Make a call from the UK to Brazil and the phone rings, someone picks up and the conversation happens.

As far as the user is concerned, they’re paying BT for that call and it’s delivering that connection.

Except, in the world of telecoms, that’s not what goes on.

“BT doesn’t have all the lines in the world, so needs to connect with an intermediary or wholesaler,” said Lawrence.

“They, in turn, don’t have all the lines either, so they need to connect to a terminating operator, which completes that phone call.”

It’s in this middle stage that Lawrence, a seasoned entrepreneur with a background in the telecoms industry, has identified his first market.

“These companies are invoicing each other – the middle man has to pay the terminating operator in Brazil and BT has to pay the middle man.

“However, typically the intermediary has to pay Brazil on seven days, but won’t get paid by BT for 60 days.”

That payment mismatch at worst means the wholesaler can’t do business at all, or limits what they can do, due to cash flow.

To address this problem, Lawrence created Lenderwize.

Based at Canary Wharf’s tech accelerator, Level39 in One Canada Square – but with staff distributed around the world in reflection of the industry it serves – its aim is to provide smart finance solutions for these companies.

“We are essentially talking about digital commodities and services here,” said Lawrence.

“Today’s world is ever more digital – that means traditional banks don’t understand it and they don’t know how to fund it, to validate activity or how to mitigate risk.

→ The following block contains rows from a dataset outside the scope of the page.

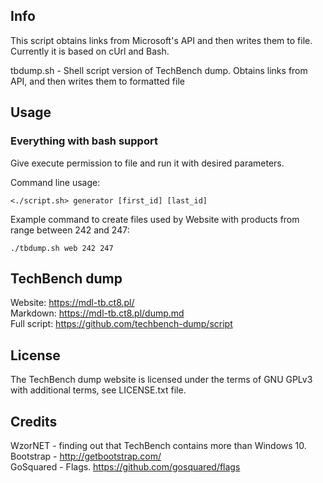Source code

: Info
----
This script obtains links from Microsoft's API and then writes them to file.<br>
Currently it is based on cUrl and Bash.

tbdump.sh - Shell script version of TechBench dump. Obtains links from API, and then writes them to formatted file<br>

Usage
-----
### Everything with bash support
Give execute permission to file and run it with desired parameters.<br>

Command line usage:
```
<./script.sh> generator [first_id] [last_id]
```

Example command to create files used by Website with products from range between 242 and 247:
```
./tbdump.sh web 242 247
```

TechBench dump
--------------
Website: https://mdl-tb.ct8.pl/<br>
Markdown: https://mdl-tb.ct8.pl/dump.md<br>
Full script: https://github.com/techbench-dump/script

License
-------
The TechBench dump website is licensed under the terms of GNU GPLv3 with additional terms, see LICENSE.txt file.

Credits
-------
WzorNET - finding out that TechBench contains more than Windows 10.<br>
Bootstrap - http://getbootstrap.com/<br>
GoSquared - Flags. https://github.com/gosquared/flags

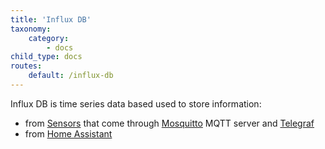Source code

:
 ```yaml
---
title: 'Influx DB'
taxonomy:
    category:
        - docs
child_type: docs
routes:
    default: /influx-db
---
```


Influx DB is time series data based used to store information:
* from [Sensors](/sensors) that come through [Mosquitto](/mosquitto) MQTT server and [Telegraf](/telegraf)
* from [Home Assistant](/home-assistant)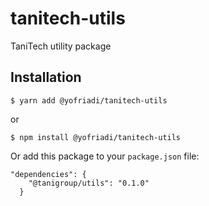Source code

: # tanitech-utils

TaniTech utility package


## Installation

`$ yarn add @yofriadi/tanitech-utils`

or

`$ npm install @yofriadi/tanitech-utils`

Or add this package to your `package.json` file:

```
"dependencies": {
    "@tanigroup/utils": "0.1.0"
  }
```
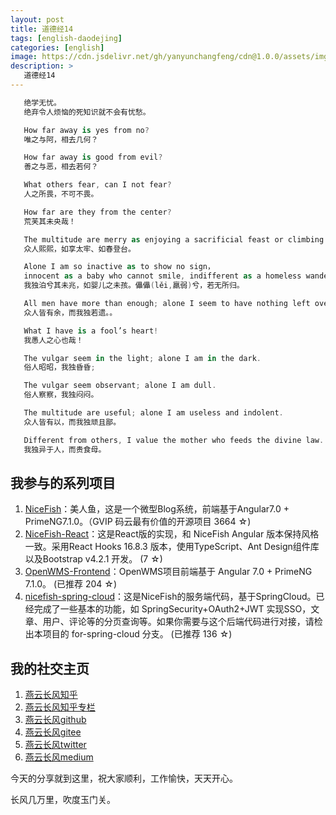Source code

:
 ```yaml
---
layout: post
title: 道德经14
tags: [english-daodejing]
categories: [english]
image: https://cdn.jsdelivr.net/gh/yanyunchangfeng/cdn@1.0.0/assets/img/blog/english-grammer/english-grammer-cover5.png
description: >
   道德经14
---
```

 ```swift
    绝学无忧。
    绝弃令人烦恼的死知识就不会有忧愁。
 ```
 ```swift
    How far away is yes from no?
    唯之与阿，相去几何？
 ```
 ```swift
    How far away is good from evil?
    善之与恶，相去若何？
 ```
 ```swift
    What others fear, can I not fear?
    人之所畏，不可不畏。
 ```
 ```swift
    How far are they from the center?
    荒芙其未央哉！
 ```
 ```swift
    The multitude are merry as enjoying a sacrificial feast or climbing the height in spring.
    众人熙熙，如享太牢、如春登台。
 ```
 ```swift
    Alone I am so inactive as to show no sign，
    innocent as a baby who cannot smile, indifferent as a homeless wanderer.
    我独泊兮其未兆，如婴儿之未孩。儡儡(lěi,羸弱)兮，若无所归。
 ```
 ```swift
    All men have more than enough; alone I seem to have nothing left over.
    众人皆有余，而我独若遗。。
 ```
 ```swift
    What I have is a fool’s heart!
    我愚人之心也哉！
 ```
 ```swift
    The vulgar seem in the light; alone I am in the dark.
    俗人昭昭，我独昏昏;
 ```
 ```swift
    The vulgar seem observant; alone I am dull.
    俗人察察，我独闷闷。
 ```
 ```swift
    The multitude are useful; alone I am useless and indolent.
    众人皆有以，而我独顽且鄙。
 ```
 ```swift
    Different from others, I value the mother who feeds the divine law.
    我独异于人，而贵食母。
 ```

## 我参与的系列项目

1. [NiceFish]( https://gitee.com/mumu-osc/NiceFish)：美人鱼，这是一个微型Blog系统，前端基于Angular7.0 + PrimeNG7.1.0。（GVIP 码云最有价值的开源项目 3664 ☆)
2. [NiceFish-React]( https://github.com/damoqiongqiu/NiceFish-React)：这是React版的实现，和 NiceFish Angular 版本保持风格一致。采用React Hooks 16.8.3 版本，使用TypeScript、Ant Design组件库以及Bootstrap v4.2.1 开发。  (7 ☆)
3. [OpenWMS-Frontend](https://gitee.com/mumu-osc/OpenWMS-Frontend)：OpenWMS项目前端基于 Angular 7.0 + PrimeNG 7.1.0。  (已推荐 204 ☆)
4. [nicefish-spring-cloud](https://gitee.com/mumu-osc/nicefish-spring-cloud)：这是NiceFish的服务端代码，基于SpringCloud。已经完成了一些基本的功能，如 SpringSecurity+OAuth2+JWT 实现SSO，文章、用户、评论等的分页查询等。如果你需要与这个后端代码进行对接，请检出本项目的 for-spring-cloud 分支。 (已推荐 136 ☆)

## 我的社交主页  

1. [燕云长风知乎](https://zhihu.com/people/hbxyxuxiaodong)  
2. [燕云长风知乎专栏](https://zhuanlan.zhihu.com/yanyunchangfeng)  
3. [燕云长风github](https://github.com/yanyunchangfeng)  
4. [燕云长风gitee](https://gitee.com/yanyunchangfeng)  
5. [燕云长风twitter](https://twitter.com/yanyunchangfeng)  
6. [燕云长风medium](https://medium.com/@yanyunchangfeng) 

今天的分享就到这里，祝大家顺利，工作愉快，天天开心。

长风几万里，吹度玉门关。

“So we’ve invented a fintech platform that uses patent pending technology to capture the digital assets behind phone calls, text messages and data use, for example.

“These things are intangible, but our technology makes them tangible because we are able to capture, validate and certify that these are real assets.

“That means you can lend against something Lenderwize certifies has been delivered.

“We understand this market because me and my partners come from this industry, which is huge – $64billion a year and growing. It includes voice calls, text messages, data use and, now, other e-goods and commodities.

“It is hidden to the general public and it’s even hidden to the financial world, because, being digital, once again, they will shy away from it.

“Typically banks or other investment institutions want to invest in real estate, the motor industry or tangible things like that.

“Consequently, there is this whole digital world that is under-served by banks and under-capitalised, but with a tremendous need because this area is only growing in size and companies need access to funding.”

Digital assets are increasingly important in a connected world
Digital assets are increasingly important in a connected world

Having launched the platform two years ago with the intention of building a business ultimately to sell to a large financial institution once the concept is proven, Lenderwize now has 12 staff split across London, Italy, Australia, Holland and Switzerland.

“We have just passed processing 350million calls in the last year and we expect that to double this year and to triple within two,” said Lawrence. “We expect to surpass a billion calls.

“The way it works is that our clients buy into our system and the data is uploaded automatically onto our platform. 

“That gives us access to their switches anonymously, so we can validate and verify that the information they are giving us on a daily basis is verifiable.

“Right now we’re doing that on a sample basis – looking at calls going to the same destinations from the same number and capturing durations and frequencies.

“We’re checking to see if the numbers are real and, ideally, will ultimately do that on every single asset.

“That’s part of our know-how, but it’s the case that the operators in this market require these services, so clients reach out to us because the need is so great.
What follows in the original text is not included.